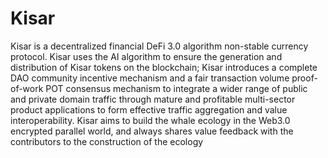 # Kisar
Kisar is a decentralized financial DeFi 3.0 algorithm non-stable currency protocol.
Kisar uses the AI algorithm to ensure the generation and distribution of Kisar tokens on the blockchain; 
Kisar introduces a complete DAO community incentive mechanism and a fair transaction volume proof-of-work POT consensus mechanism to integrate a wider range of public and private domain traffic through mature and profitable multi-sector product applications to form effective traffic aggregation and value interoperability. 
Kisar aims to build the whale ecology in the Web3.0 encrypted parallel world, and always shares value feedback with the contributors to the construction of the ecology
::::
**EXERCISE PROMPT:** Extract every line of the data exactly; pictures stay out.

**RESULT FOR THIS EXERCISE:**
 # Kisar
Kisar is a decentralized financial DeFi 3.0 algorithm non-stable currency protocol.
Kisar uses the AI algorithm to ensure the generation and distribution of Kisar tokens on the blockchain; 
Kisar introduces a complete DAO community incentive mechanism and a fair transaction volume proof-of-work POT consensus mechanism to integrate a wider range of public and private domain traffic through mature and profitable multi-sector product applications to form effective traffic aggregation and value interoperability. 
Kisar aims to build the whale ecology in the Web3.0 encrypted parallel world, and always shares value feedback with the contributors to the construction of the ecology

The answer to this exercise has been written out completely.